Selective laser melting of a novel Al-Si-Fe-Mn-Ni alloy with superior mechanical properties at both room and elevated temperatures: Influence of processing parameters and heat treatment

In this study, a novel heat-resistant Al-Si-Fe-Mn-Ni alloy suitable for selective laser melting technique was developed. By optimizing the process parameters, as-built alloy with few defects and superior mechanical properties was manufactured at a laser power of 350 W and a scanning speed of 1300 mm/s, with horizontal and vertical ultimate tensile strengths of 589 and 529 MPa, respectively. Conventional annealing, solid solution and T6 treatments were conducted to investigate the effect of post heat treatments on the microstructure and mechanical properties. Owing to the low diffusion capacity of Fe, Mn and Ni elements, the alloys show excellent high-temperature stability. The initial eutectic structure is retained after annealing, with few changes in the morphology of the precipitated phases.
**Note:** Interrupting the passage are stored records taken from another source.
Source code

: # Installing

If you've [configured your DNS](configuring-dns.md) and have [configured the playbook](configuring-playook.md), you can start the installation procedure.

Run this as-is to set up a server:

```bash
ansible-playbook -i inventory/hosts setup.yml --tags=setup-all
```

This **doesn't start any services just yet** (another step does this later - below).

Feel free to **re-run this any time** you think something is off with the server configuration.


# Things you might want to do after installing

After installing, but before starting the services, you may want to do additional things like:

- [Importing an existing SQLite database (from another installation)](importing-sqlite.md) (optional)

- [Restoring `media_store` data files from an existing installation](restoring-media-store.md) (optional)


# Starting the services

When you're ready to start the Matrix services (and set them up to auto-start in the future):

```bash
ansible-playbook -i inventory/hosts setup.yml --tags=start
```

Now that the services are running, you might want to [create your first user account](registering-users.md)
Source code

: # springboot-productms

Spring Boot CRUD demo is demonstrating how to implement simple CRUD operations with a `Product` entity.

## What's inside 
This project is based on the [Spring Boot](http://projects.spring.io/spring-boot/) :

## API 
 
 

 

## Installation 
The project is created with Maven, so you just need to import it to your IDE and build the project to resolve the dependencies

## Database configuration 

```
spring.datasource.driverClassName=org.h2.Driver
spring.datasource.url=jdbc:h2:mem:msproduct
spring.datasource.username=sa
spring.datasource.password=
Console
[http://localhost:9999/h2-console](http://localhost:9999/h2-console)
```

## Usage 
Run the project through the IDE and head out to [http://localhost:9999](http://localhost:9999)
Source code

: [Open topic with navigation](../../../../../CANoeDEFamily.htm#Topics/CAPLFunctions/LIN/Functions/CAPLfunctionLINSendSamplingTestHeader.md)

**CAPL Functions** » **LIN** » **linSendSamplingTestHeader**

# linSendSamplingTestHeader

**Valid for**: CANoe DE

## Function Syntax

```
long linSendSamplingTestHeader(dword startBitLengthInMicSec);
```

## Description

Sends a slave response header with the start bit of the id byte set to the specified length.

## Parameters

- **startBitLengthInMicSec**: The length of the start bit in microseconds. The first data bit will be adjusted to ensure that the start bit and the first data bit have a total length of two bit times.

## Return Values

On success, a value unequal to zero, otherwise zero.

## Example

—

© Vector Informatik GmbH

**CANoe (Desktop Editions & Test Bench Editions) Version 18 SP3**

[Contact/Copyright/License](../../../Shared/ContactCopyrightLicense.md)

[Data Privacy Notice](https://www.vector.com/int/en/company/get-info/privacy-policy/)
During solution treatment, the Al-Si eutectic breaks up to form diffusely distributed Si particles, and Fe, Mn-rich intermetallic compounds as well as AlFeNi phases gradually precipitate out, which further occurs in T6 state. Due to its high-temperature resistance, the alloy developed in this study exhibits better high-temperature mechanical properties than conventional commercial AlSi10Mg alloys, showing higher strength in high-temperature tensile experiments from 150 degrees C to 300 degrees C.